Wir sehen den Index als den ersten Schritt. Noch wichtiger ist, dass Unternehmen kontinuierliche Verbesserungen verfolgen und nachhaltige Transformationsinitiativen realisieren können. Es ist auch ein potenzielles Benchmarking-Instrument. Darüber hinaus untersuchen wir mögliche zusätzliche Anwendungen, wie zum Beispiel die Anpassung an Qualifizierungsprogramme.
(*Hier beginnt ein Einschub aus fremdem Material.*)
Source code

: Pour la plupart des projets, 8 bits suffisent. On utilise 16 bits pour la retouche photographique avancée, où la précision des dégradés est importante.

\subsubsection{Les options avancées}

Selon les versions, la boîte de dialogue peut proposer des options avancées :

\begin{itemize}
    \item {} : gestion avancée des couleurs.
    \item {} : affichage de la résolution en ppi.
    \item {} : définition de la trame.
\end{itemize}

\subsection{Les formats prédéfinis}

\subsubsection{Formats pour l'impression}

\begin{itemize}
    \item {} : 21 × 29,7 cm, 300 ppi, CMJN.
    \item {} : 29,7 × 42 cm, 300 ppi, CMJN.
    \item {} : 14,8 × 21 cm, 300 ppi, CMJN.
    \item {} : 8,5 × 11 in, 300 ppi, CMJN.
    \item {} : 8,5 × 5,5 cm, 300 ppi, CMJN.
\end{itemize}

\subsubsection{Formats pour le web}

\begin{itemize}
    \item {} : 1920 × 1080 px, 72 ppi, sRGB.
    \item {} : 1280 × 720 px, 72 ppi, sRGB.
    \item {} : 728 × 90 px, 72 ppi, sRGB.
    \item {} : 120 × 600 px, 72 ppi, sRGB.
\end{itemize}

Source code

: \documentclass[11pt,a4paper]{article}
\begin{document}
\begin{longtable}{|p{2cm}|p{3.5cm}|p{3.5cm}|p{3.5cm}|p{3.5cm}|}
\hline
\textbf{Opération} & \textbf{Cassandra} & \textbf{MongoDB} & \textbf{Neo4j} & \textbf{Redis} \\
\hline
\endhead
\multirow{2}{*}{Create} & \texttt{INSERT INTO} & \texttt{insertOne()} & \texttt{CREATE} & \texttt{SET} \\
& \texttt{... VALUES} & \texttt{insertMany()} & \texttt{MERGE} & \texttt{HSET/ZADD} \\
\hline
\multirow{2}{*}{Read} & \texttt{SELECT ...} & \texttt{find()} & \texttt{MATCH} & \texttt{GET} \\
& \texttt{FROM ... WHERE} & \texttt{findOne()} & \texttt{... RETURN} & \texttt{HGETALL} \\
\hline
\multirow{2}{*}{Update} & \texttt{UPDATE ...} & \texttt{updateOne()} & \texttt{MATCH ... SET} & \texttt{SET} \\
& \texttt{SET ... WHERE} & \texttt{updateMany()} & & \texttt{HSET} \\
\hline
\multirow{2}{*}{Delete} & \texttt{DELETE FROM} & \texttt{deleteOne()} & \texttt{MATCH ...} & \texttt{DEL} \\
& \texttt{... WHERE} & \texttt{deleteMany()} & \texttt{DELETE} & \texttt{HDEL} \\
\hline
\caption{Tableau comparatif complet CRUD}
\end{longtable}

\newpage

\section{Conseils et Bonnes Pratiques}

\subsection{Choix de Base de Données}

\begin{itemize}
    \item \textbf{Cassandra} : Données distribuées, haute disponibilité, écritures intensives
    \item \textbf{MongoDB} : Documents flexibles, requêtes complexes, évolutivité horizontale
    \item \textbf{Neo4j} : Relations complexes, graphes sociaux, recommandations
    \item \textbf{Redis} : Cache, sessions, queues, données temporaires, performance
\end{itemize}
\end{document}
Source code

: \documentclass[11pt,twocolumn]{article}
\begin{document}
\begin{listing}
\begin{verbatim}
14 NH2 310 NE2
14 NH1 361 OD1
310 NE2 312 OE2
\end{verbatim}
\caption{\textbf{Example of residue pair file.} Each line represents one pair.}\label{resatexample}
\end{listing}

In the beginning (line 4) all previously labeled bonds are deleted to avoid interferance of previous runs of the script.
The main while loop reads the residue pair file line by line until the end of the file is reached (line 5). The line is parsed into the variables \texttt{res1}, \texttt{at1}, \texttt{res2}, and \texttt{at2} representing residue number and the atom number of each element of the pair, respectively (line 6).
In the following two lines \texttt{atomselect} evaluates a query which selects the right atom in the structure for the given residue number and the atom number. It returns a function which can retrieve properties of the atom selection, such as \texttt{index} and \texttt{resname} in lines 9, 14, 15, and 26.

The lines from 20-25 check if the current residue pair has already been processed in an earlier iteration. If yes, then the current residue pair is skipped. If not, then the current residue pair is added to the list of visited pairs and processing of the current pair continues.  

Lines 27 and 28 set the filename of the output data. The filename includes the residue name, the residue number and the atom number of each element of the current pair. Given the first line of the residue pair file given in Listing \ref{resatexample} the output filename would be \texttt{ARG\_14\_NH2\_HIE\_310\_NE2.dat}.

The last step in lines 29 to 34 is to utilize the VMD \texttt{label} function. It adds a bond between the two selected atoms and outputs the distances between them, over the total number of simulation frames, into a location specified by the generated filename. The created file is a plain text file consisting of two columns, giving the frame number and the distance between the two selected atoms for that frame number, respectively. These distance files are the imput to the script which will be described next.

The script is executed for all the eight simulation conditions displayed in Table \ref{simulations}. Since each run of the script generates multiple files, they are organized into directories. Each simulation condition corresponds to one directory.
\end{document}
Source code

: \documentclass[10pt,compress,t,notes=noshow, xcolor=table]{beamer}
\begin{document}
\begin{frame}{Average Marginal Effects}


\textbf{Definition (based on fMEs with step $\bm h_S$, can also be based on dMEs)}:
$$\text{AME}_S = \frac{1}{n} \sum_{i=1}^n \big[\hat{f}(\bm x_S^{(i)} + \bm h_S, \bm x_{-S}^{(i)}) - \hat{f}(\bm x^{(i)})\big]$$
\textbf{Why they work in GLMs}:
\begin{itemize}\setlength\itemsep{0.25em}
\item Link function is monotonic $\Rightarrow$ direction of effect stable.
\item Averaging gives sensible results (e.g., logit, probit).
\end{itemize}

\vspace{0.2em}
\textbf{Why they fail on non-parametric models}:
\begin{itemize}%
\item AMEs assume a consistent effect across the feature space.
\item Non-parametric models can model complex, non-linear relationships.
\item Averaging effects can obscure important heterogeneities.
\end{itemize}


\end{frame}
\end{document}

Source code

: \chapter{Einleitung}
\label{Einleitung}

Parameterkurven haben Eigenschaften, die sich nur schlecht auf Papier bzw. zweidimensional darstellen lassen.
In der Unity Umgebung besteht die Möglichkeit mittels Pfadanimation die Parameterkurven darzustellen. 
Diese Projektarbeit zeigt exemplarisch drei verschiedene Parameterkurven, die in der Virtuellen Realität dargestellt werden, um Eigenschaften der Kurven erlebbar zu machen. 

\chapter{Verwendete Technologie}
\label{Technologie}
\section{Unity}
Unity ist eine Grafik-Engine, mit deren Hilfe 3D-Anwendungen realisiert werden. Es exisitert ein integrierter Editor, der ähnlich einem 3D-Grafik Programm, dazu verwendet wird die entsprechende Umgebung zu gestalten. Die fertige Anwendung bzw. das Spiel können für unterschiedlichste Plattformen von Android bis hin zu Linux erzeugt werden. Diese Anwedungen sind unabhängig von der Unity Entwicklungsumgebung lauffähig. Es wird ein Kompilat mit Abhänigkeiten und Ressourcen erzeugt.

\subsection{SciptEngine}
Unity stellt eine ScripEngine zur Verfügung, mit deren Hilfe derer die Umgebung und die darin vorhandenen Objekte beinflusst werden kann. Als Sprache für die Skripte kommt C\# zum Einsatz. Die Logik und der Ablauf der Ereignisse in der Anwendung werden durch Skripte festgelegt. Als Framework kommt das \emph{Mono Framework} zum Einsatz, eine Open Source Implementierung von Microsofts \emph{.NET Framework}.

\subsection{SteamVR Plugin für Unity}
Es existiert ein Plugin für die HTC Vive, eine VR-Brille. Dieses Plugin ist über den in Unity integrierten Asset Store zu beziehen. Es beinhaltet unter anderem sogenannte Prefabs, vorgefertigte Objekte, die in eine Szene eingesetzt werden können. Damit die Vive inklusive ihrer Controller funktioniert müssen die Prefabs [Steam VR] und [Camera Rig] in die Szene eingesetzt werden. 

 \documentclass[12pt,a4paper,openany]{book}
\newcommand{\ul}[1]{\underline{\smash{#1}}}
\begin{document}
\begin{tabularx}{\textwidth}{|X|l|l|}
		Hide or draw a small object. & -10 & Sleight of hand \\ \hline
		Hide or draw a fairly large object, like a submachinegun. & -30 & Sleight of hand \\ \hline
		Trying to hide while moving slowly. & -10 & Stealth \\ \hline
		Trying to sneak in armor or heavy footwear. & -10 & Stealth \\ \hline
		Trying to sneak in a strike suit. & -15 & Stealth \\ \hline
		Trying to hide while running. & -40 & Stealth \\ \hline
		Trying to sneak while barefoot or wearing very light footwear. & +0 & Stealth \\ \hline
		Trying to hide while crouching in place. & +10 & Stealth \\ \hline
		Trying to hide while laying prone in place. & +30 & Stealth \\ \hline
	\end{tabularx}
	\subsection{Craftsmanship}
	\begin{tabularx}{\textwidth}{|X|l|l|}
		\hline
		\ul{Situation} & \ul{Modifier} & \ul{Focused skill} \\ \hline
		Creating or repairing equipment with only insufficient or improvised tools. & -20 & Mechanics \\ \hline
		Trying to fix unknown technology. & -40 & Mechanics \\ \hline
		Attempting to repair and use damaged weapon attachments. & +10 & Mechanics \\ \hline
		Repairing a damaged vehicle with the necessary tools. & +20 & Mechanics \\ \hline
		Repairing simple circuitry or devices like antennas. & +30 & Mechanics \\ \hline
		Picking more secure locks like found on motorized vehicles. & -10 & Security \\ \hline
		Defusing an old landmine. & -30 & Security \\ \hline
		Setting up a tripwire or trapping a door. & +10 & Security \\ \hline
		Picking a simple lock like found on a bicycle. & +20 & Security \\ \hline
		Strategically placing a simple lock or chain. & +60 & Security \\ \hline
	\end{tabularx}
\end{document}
Interessierte können mehr über den Index erfahren: http://hier.pro/WonEh


Lim Kok Kiang

Lim Kok Kiang ist Assistant Managing Director des Singapore Economic Development Board (EDB). Er leitet die Engineering-Cluster von EDB, zu denen Städte, Infrastruktur & Industrielösungen, Clean Technology, Energie & Chemie, Elektronik, Feinwerktechnik und Verkehrstechnik gehören. Das EDB, eine Regierungsbehörde des Ministeriums für Handel und Industrie, ist verantwortlich für Strategien, die Singapurs Position als globales Zentrum für Wirtschaft, Innovation und Talent stärken. Das EDB betreibt Investitionsförderung und Branchenentwicklung und arbeitet mit internationalen Unternehmen im In- und Ausland zusammen, indem es Unternehmen Informationen, Kontakte zu Partnern und Zugang zu staatlichen Anreizen für ihre Investitionen bietet.